Naturally, we boarded one ($4 for two) and journeyed to Market Street, where we hopped on one of the city’s sleek, historic streetcars ($2), riding up Market to Dolores Street and walking south to Mission Dolores.

One of the oldest buildings in San Francisco―the city’s first Catholic mass was held in 1776―this is also where we scored one of the weekend’s best bargains: a City Guides walking tour (free). We gawked at the mission’s stained glass and 4-foot-thick adobe walls, and learned the structure was built of 36,000 bricks by Ohlone Indians. Though the tour was free, we left a well-deserved donation ($15).

It was a bit of a splurge, but the nearby restaurant Grub was packed with chic urbanites. We dove into our burgers and homemade chips, ($22.05), satisfied we were in the heart of the Castro’s hipness.

One last trek (cable car: $4) took us to Grace Cathedral (free, but we left a $3 donation), a hulking gray Gothic-style Episcopalian church on the top of Nob Hill. By luck, our visit coincided with a Sunday concert. Though tickets to the small chamber where a harpsichordist and soprano performed Baroque pieces would have busted our budget, at $20 each, the hauntingly beautiful music followed us throughout the massive chapel, drifting up to the 91-foot-high ceiling. We stopped at a side gallery and listened while examining a Keith Haring triptych, the artist’s last work before his death in 1990.

Outside, the sun was beginning to set and the soft light seemed an extension of the cathedral’s eerie melodies. I reached into my pocket for the souvenir snow globe I’d purchased on our walk the first day―at $8.65, it was probably the biggest indulgence of the trip. In its little dome, snowflakes dropped onto the TransAmerica Pyramid.

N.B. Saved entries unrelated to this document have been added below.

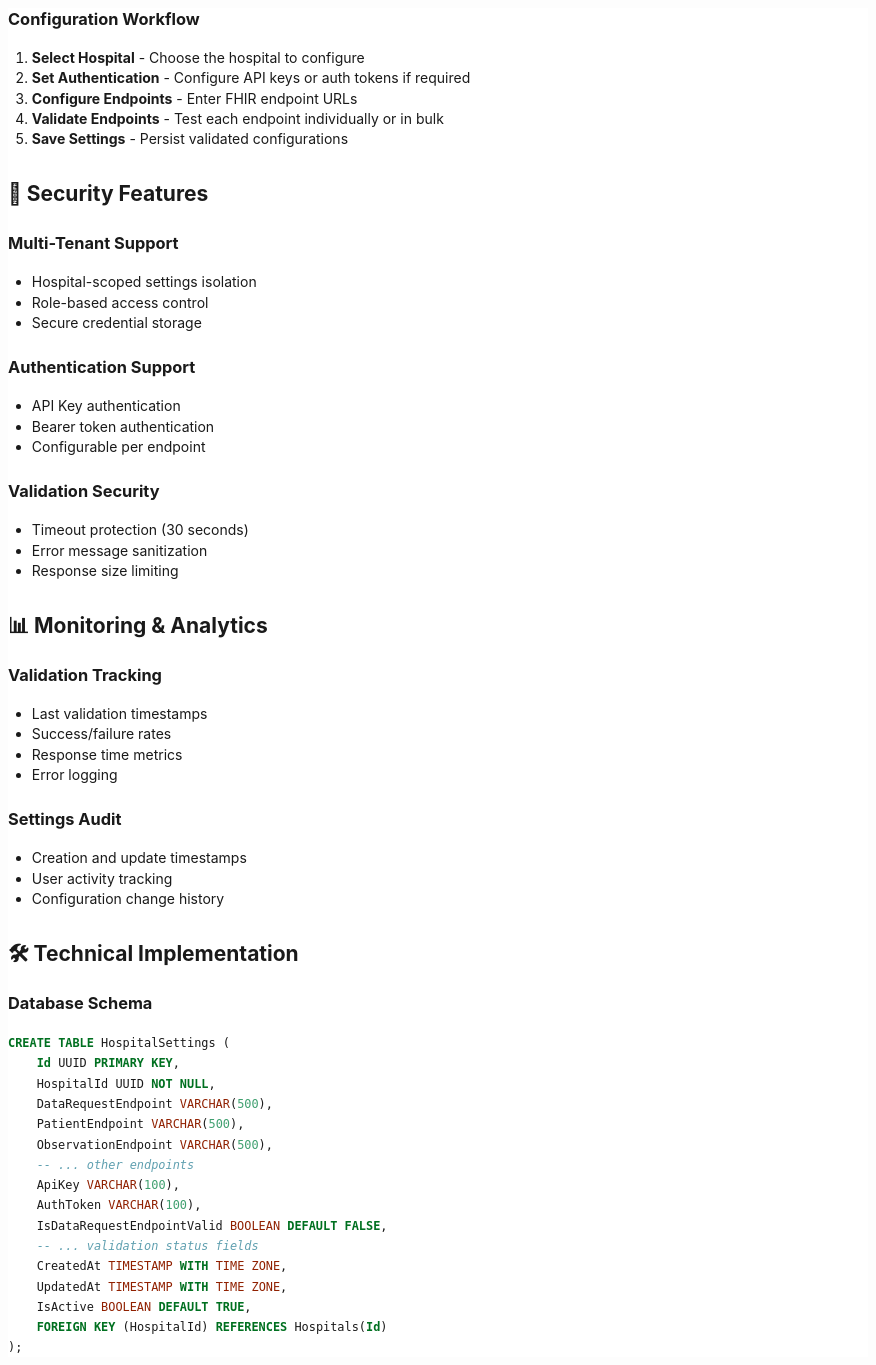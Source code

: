 ### Configuration Workflow

1. **Select Hospital** - Choose the hospital to configure
2. **Set Authentication** - Configure API keys or auth tokens if required
3. **Configure Endpoints** - Enter FHIR endpoint URLs
4. **Validate Endpoints** - Test each endpoint individually or in bulk
5. **Save Settings** - Persist validated configurations

## 🔐 Security Features

### Multi-Tenant Support
- Hospital-scoped settings isolation
- Role-based access control
- Secure credential storage

### Authentication Support
- API Key authentication
- Bearer token authentication
- Configurable per endpoint

### Validation Security
- Timeout protection (30 seconds)
- Error message sanitization
- Response size limiting

## 📊 Monitoring & Analytics

### Validation Tracking
- Last validation timestamps
- Success/failure rates
- Response time metrics
- Error logging

### Settings Audit
- Creation and update timestamps
- User activity tracking
- Configuration change history

## 🛠️ Technical Implementation

### Database Schema

```sql
CREATE TABLE HospitalSettings (
    Id UUID PRIMARY KEY,
    HospitalId UUID NOT NULL,
    DataRequestEndpoint VARCHAR(500),
    PatientEndpoint VARCHAR(500),
    ObservationEndpoint VARCHAR(500),
    -- ... other endpoints
    ApiKey VARCHAR(100),
    AuthToken VARCHAR(100),
    IsDataRequestEndpointValid BOOLEAN DEFAULT FALSE,
    -- ... validation status fields
    CreatedAt TIMESTAMP WITH TIME ZONE,
    UpdatedAt TIMESTAMP WITH TIME ZONE,
    IsActive BOOLEAN DEFAULT TRUE,
    FOREIGN KEY (HospitalId) REFERENCES Hospitals(Id)
);
```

And knowing we had spent a weekend in San Francisco for just $358.48 seemed pretty sublime too.

 

DAY THREE

Bagel and egg breakfast at Caffe la Piazza: $11 ($59 remaining)

Watching pulleys at the Cable Car Museum: FREE

Hopping a cable car and streetcar: $6 ($53 remaining)

City Guides walking tour of Mission Dolores:

Tip for guide:
$15 ($38 remaining)

Burger lunch at Grub: $22 ($16 remaining)

Cable car, $4, to Grace Cathedral; $3 donation ($9 remaining)

Souvenir snow globe: $9 ($0 remaining)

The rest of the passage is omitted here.